釈迦の生涯は『マハーヴァストゥ』や『ブッダチャリタ』などにも記されているが、『方広大荘厳経』は大乗仏教の立場から述べられた仏伝であることに特徴がある[1]。また釈迦のおこした多くの奇跡に重点を置いている。
サンスクリット本『ラリタ・ヴィスタラ』は27品から構成される。ラリタ・ヴィスタラとは「大規模な(vistara)遊び(lalita)」を意味するが、「遊び」とは釈迦が起こしたさまざまの奇跡を指し、漢訳の序品でも「方広神通遊戯大荘厳法門」と呼んでいる。「大規模な」とは記述が詳細であることを意味するとも、大乗の教えであることを意味するとも取れる[2]。

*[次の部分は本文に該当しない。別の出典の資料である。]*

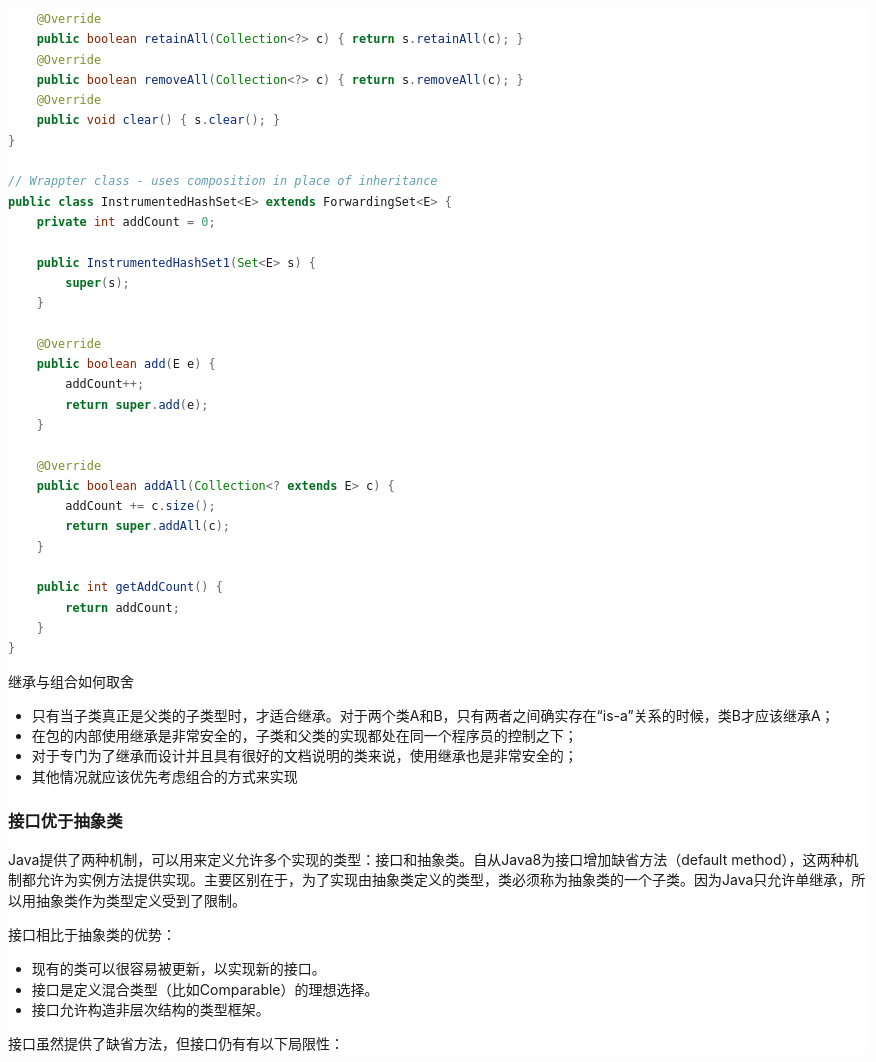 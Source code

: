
 ```java
    @Override
    public boolean retainAll(Collection<?> c) { return s.retainAll(c); }
    @Override
    public boolean removeAll(Collection<?> c) { return s.removeAll(c); }
    @Override
    public void clear() { s.clear(); }
}

// Wrappter class - uses composition in place of inheritance
public class InstrumentedHashSet<E> extends ForwardingSet<E> {
    private int addCount = 0;

    public InstrumentedHashSet1(Set<E> s) {
        super(s);
    }

    @Override
    public boolean add(E e) {
        addCount++;
        return super.add(e);
    }

    @Override
    public boolean addAll(Collection<? extends E> c) {
        addCount += c.size();
        return super.addAll(c);
    }

    public int getAddCount() {
        return addCount;
    }
}
```

继承与组合如何取舍

 *  只有当子类真正是父类的子类型时，才适合继承。对于两个类A和B，只有两者之间确实存在“is-a”关系的时候，类B才应该继承A；
 *  在包的内部使用继承是非常安全的，子类和父类的实现都处在同一个程序员的控制之下；
 *  对于专门为了继承而设计并且具有很好的文档说明的类来说，使用继承也是非常安全的；
 *  其他情况就应该优先考虑组合的方式来实现

### 接口优于抽象类 

Java提供了两种机制，可以用来定义允许多个实现的类型：接口和抽象类。自从Java8为接口增加缺省方法（default method），这两种机制都允许为实例方法提供实现。主要区别在于，为了实现由抽象类定义的类型，类必须称为抽象类的一个子类。因为Java只允许单继承，所以用抽象类作为类型定义受到了限制。

接口相比于抽象类的优势：

 *  现有的类可以很容易被更新，以实现新的接口。
 *  接口是定义混合类型（比如Comparable）的理想选择。
 *  接口允许构造非层次结构的类型框架。

接口虽然提供了缺省方法，但接口仍有有以下局限性：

チベット語訳(rgya cher rol pa)はサンスクリットに忠実である。
漢訳には竺法護(Dharmarakṣa)が308年に翻訳した『普曜経』8巻30品と地婆訶羅(Divākara)が683年に翻訳した『方広大荘厳経』12巻27品が現存する。『方広大荘厳経』はサンスクリット本に近いが、『普曜経』は品の分け方以外にもかなりの違いがあり、とくに『方広大荘厳経』で諸天が釈迦に出家を促す「音楽発悟品」と「転法輪品」の一部を『普曜経』には欠く[3]。サンスクリット本は初転法輪で終わっているが、漢訳ではその後にカピラヴァストゥに帰郷する部分が続く。

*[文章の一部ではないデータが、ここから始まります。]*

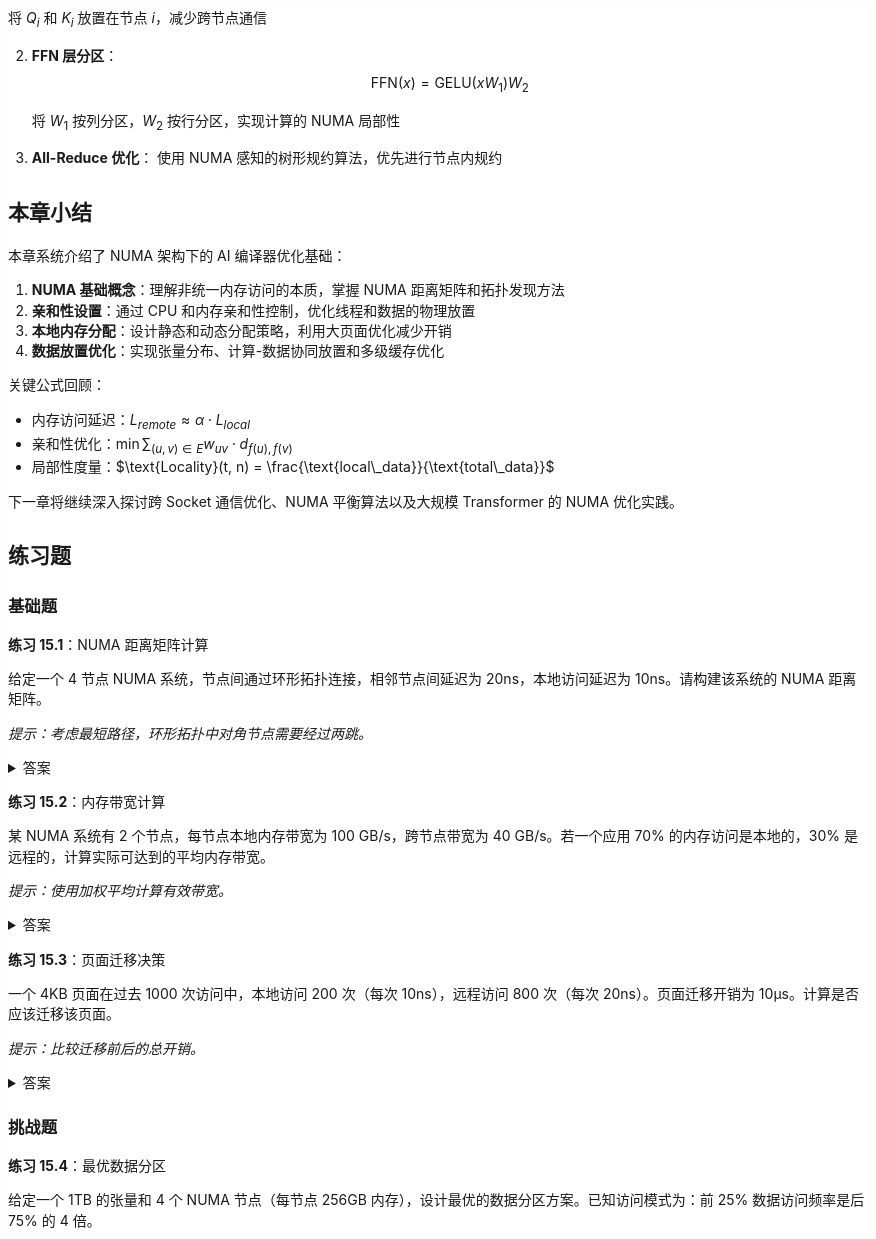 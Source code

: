    将 $Q_i$ 和 $K_i$ 放置在节点 $i$，减少跨节点通信

2. **FFN 层分区**：
   $$\text{FFN}(x) = \text{GELU}(xW_1)W_2$$
   
   将 $W_1$ 按列分区，$W_2$ 按行分区，实现计算的 NUMA 局部性

3. **All-Reduce 优化**：
   使用 NUMA 感知的树形规约算法，优先进行节点内规约

## 本章小结

本章系统介绍了 NUMA 架构下的 AI 编译器优化基础：

1. **NUMA 基础概念**：理解非统一内存访问的本质，掌握 NUMA 距离矩阵和拓扑发现方法
2. **亲和性设置**：通过 CPU 和内存亲和性控制，优化线程和数据的物理放置
3. **本地内存分配**：设计静态和动态分配策略，利用大页面优化减少开销
4. **数据放置优化**：实现张量分布、计算-数据协同放置和多级缓存优化

关键公式回顾：
- 内存访问延迟：$L_{remote} \approx \alpha \cdot L_{local}$
- 亲和性优化：$\min \sum_{(u,v) \in E} w_{uv} \cdot d_{f(u),f(v)}$
- 局部性度量：$\text{Locality}(t, n) = \frac{\text{local\_data}}{\text{total\_data}}$

下一章将继续深入探讨跨 Socket 通信优化、NUMA 平衡算法以及大规模 Transformer 的 NUMA 优化实践。

## 练习题

### 基础题

**练习 15.1**：NUMA 距离矩阵计算

给定一个 4 节点 NUMA 系统，节点间通过环形拓扑连接，相邻节点间延迟为 20ns，本地访问延迟为 10ns。请构建该系统的 NUMA 距离矩阵。

*提示：考虑最短路径，环形拓扑中对角节点需要经过两跳。*

<details><summary>答案</summary></details>

**练习 15.2**：内存带宽计算

某 NUMA 系统有 2 个节点，每节点本地内存带宽为 100 GB/s，跨节点带宽为 40 GB/s。若一个应用 70% 的内存访问是本地的，30% 是远程的，计算实际可达到的平均内存带宽。

*提示：使用加权平均计算有效带宽。*

<details><summary>答案</summary></details>

**练习 15.3**：页面迁移决策

一个 4KB 页面在过去 1000 次访问中，本地访问 200 次（每次 10ns），远程访问 800 次（每次 20ns）。页面迁移开销为 10μs。计算是否应该迁移该页面。

*提示：比较迁移前后的总开销。*

<details><summary>答案</summary></details>

### 挑战题

**练习 15.4**：最优数据分区

给定一个 1TB 的张量和 4 个 NUMA 节点（每节点 256GB 内存），设计最优的数据分区方案。已知访问模式为：前 25% 数据访问频率是后 75% 的 4 倍。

ジョン・ブラフによると、『普曜経』の原語はサンスクリットではなくガンダーラ語であった。それは四十二字門の10番目(ṣa)に「信」(サンスクリットではśraddhā、ガンダーラ語では ṣaddhā)をあてていることからわかるという[4]。リチャード・サロモンによると、四十二字門自身がカローシュティー文字の文字の順序であるという(現行のサンスクリット本や『方広大荘厳経』では四十二字門でなく通常の文字順を使っている)[5]。
1860年にフーコーによってチベット語からフランス語に[6]、1874年にレフマンによってサンスクリットからドイツ語に翻訳されたのをはじめとして[7]、西洋諸言語の翻訳も存在する。

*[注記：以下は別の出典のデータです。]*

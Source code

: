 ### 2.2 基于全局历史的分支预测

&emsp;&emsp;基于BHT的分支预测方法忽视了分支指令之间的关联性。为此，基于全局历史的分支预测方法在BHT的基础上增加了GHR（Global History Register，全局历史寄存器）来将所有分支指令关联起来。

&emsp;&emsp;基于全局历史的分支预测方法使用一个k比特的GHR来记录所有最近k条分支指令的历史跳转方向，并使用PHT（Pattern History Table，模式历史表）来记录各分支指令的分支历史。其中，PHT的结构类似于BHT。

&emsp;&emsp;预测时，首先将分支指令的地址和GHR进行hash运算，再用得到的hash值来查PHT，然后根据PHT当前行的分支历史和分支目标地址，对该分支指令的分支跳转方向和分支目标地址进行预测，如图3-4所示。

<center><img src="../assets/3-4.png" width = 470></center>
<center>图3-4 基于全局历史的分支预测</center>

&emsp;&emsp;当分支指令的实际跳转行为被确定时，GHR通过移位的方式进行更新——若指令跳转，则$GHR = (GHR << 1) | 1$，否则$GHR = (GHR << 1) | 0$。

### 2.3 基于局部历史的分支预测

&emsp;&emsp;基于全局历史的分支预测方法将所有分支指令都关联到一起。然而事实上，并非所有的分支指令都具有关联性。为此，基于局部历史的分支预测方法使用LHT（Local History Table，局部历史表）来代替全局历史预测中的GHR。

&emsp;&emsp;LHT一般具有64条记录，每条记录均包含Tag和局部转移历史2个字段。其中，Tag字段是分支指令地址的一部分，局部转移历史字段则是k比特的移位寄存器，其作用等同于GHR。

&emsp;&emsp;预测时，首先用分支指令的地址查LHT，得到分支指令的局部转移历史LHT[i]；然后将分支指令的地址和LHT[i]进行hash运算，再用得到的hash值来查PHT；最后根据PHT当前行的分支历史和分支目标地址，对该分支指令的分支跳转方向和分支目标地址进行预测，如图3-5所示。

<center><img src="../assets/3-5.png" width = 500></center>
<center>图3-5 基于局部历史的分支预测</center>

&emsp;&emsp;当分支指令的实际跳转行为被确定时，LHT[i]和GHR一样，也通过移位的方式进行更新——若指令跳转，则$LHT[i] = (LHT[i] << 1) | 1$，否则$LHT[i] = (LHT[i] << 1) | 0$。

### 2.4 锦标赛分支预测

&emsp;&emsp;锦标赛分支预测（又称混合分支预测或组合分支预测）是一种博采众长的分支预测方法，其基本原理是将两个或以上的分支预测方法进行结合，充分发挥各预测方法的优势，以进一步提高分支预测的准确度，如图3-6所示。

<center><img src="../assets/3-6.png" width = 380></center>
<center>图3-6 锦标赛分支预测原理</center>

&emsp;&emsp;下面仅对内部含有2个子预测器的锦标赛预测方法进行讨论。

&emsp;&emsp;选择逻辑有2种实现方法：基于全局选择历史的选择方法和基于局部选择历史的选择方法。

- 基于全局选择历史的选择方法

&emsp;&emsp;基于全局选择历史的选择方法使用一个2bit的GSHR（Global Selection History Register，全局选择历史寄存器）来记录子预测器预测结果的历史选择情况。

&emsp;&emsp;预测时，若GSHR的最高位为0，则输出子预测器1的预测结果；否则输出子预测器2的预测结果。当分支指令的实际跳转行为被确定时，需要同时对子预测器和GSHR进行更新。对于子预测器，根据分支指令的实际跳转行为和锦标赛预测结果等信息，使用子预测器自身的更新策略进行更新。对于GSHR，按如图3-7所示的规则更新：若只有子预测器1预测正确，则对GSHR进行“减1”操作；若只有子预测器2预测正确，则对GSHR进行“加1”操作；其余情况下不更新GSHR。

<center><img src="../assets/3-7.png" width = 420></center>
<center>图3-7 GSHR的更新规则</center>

菩薩(仏陀となる前の釈迦)は、兜率天で諸天とともに生活していたが、楽器の音によって自らの使命を思いおこし、弥勒に後を託して摩耶夫人の胎内に入り、ルンビニーで生まれる。菩薩が寺院を訪れると石像が立って迎え、学校では優れた成績を示して師を驚かせた。王子としてなに不自由のない生活をしていた菩薩は、しかし四門出遊を契機に出家を決意した。ここでも菩薩は師より優れていたため、師の教えに満足できず、自ら6年間の苦行を行う。しかし苦行では悟りを得られないと知り、菩提樹の下で禅定にはいる。悪魔の誘惑をしりぞけて成道してから7週間は言葉を発しなかったが、諸天の求めに応じて鹿野苑で説法を行う(初転法輪)。
『方広大荘厳経』に記述されている、菩薩の起こしたさまざまな奇跡は、ガンダーラ、アジャンター石窟群、敦煌などの仏教美術の題材として使用された[8]。またジャワ島のボロブドゥール遺跡の第一回廊主壁上段のレリーフ120面は『方広大荘厳経』にもとづいている[9]。